[Opening Data under study section]

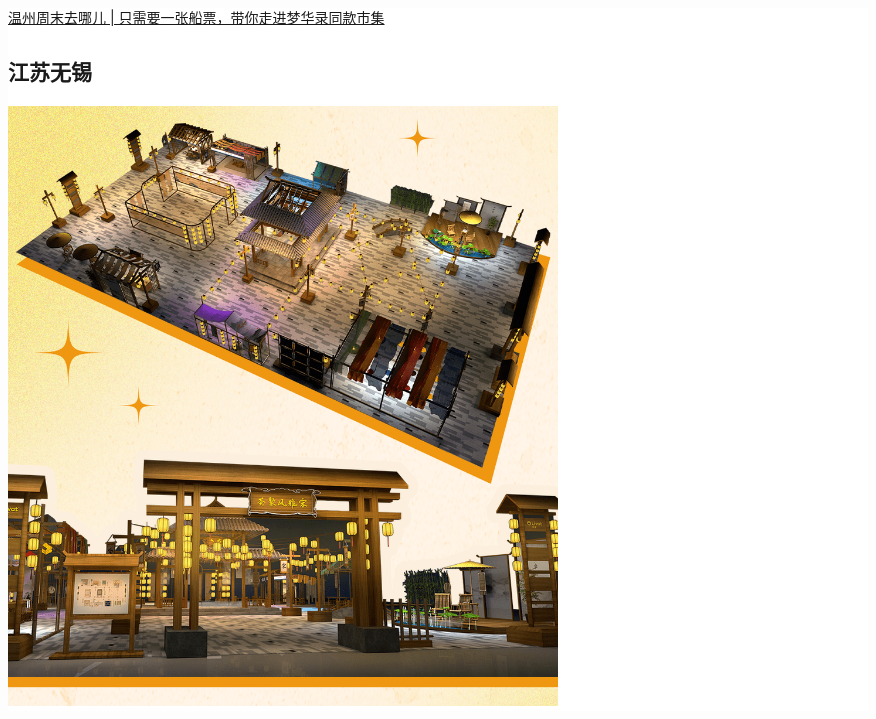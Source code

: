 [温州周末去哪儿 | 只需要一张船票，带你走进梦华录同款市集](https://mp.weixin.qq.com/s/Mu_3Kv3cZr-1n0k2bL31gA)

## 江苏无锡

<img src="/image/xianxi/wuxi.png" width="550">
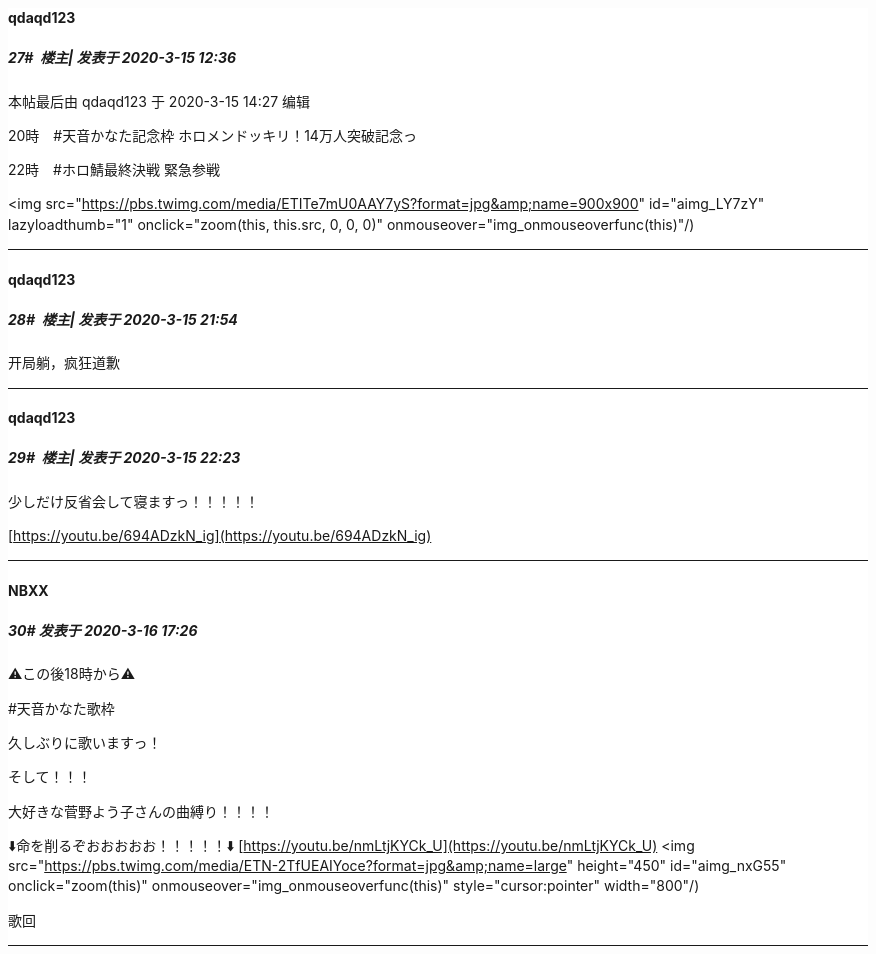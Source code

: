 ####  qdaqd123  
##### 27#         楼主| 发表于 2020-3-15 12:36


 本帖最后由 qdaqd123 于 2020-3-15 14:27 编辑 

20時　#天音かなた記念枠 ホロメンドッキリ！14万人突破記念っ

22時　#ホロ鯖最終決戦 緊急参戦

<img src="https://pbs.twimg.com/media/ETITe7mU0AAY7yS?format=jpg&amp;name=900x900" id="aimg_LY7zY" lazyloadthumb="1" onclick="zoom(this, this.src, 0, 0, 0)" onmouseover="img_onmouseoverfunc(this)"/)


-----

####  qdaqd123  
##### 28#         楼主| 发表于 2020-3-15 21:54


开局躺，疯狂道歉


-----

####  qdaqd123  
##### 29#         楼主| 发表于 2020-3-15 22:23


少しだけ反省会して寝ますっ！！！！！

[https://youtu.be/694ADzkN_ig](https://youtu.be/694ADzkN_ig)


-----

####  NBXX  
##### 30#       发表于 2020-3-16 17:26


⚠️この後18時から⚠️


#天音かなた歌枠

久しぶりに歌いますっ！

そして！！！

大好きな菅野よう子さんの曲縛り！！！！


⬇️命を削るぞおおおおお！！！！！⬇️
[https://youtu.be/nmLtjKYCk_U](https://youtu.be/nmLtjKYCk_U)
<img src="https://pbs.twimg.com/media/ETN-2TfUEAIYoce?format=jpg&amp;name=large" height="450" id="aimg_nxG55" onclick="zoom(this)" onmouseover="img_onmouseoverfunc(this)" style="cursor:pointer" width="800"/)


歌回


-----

[Closing Data under study section]
[Opening Data under study section]

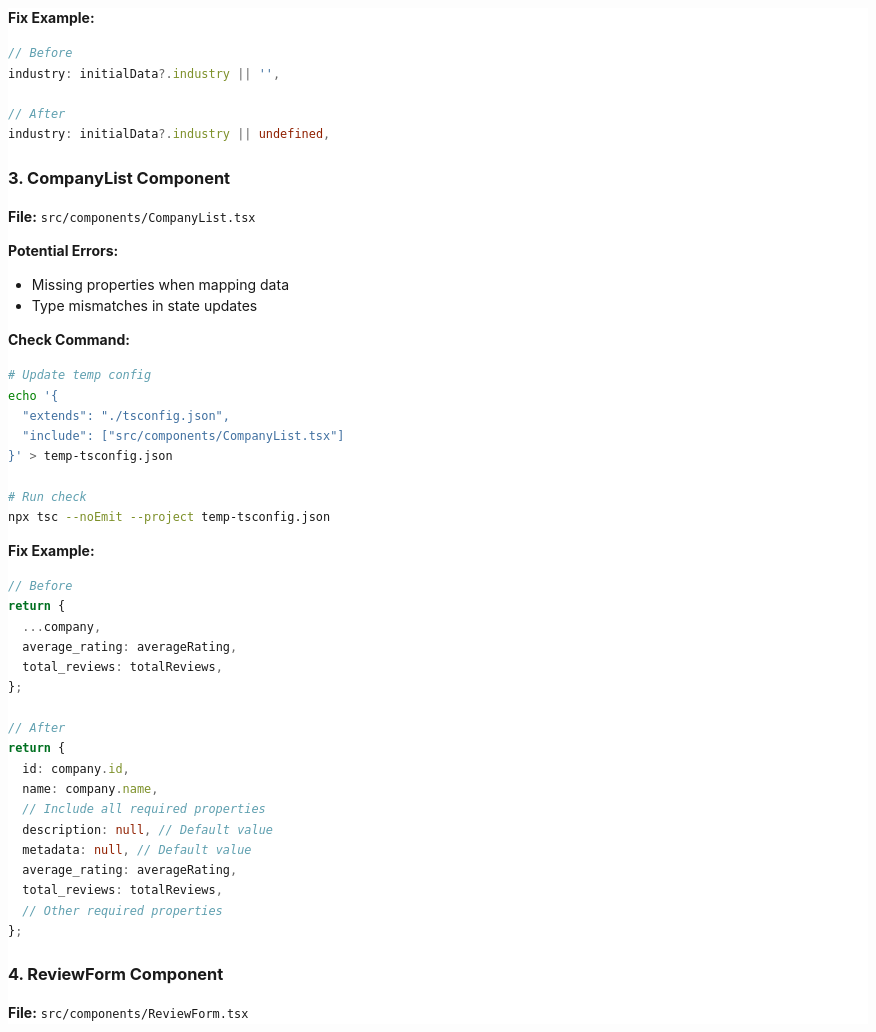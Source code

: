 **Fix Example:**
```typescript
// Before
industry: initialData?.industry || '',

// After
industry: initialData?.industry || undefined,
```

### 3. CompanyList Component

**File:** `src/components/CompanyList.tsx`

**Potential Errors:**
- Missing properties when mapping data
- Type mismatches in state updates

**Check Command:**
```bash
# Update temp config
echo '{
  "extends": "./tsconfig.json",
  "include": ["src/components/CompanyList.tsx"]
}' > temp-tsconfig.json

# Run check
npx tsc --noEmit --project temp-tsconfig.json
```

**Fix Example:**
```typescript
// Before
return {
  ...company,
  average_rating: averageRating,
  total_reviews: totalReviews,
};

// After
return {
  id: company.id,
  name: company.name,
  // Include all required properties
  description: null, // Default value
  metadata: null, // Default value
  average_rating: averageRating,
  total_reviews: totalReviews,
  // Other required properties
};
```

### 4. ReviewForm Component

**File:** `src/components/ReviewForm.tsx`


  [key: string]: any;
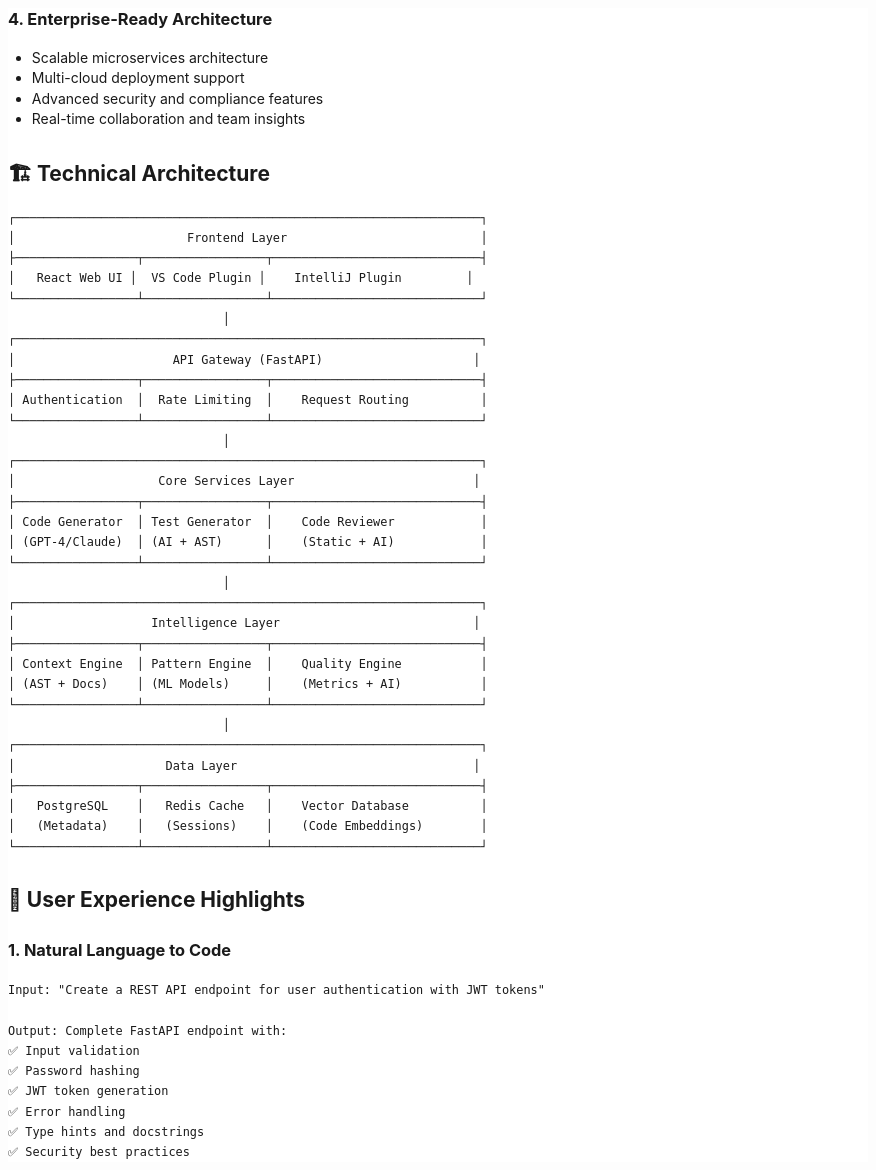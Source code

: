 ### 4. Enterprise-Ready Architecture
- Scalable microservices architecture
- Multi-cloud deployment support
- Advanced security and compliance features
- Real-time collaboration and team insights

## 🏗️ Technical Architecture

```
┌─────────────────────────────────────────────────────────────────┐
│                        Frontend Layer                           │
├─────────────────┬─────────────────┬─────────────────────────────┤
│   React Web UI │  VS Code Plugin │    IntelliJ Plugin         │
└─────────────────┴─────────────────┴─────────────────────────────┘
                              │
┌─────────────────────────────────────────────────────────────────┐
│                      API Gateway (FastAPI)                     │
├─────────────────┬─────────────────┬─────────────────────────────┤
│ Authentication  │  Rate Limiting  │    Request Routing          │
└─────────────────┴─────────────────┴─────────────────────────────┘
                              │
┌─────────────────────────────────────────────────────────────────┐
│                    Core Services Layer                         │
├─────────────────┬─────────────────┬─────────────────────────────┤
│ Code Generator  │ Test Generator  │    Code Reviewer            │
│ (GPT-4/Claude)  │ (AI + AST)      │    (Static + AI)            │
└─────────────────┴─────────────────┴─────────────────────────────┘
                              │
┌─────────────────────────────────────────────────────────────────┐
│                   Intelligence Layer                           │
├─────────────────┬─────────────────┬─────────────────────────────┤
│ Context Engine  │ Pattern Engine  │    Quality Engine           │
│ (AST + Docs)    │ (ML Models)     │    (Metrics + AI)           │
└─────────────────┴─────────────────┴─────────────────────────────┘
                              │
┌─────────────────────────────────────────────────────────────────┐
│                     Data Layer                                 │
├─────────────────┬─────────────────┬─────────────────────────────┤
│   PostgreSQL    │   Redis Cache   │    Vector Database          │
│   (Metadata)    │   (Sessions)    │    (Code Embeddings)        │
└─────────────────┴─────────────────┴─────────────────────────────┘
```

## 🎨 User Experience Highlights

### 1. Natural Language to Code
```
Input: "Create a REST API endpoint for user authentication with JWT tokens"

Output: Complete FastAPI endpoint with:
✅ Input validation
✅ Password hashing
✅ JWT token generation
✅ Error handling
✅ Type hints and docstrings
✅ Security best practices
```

[Closing Data under study section]

- [What you will do] Copy down every line of the material above that includes the string "value".

- [Solution to this exercise]
  description: null, // Default value
  metadata: null, // Default value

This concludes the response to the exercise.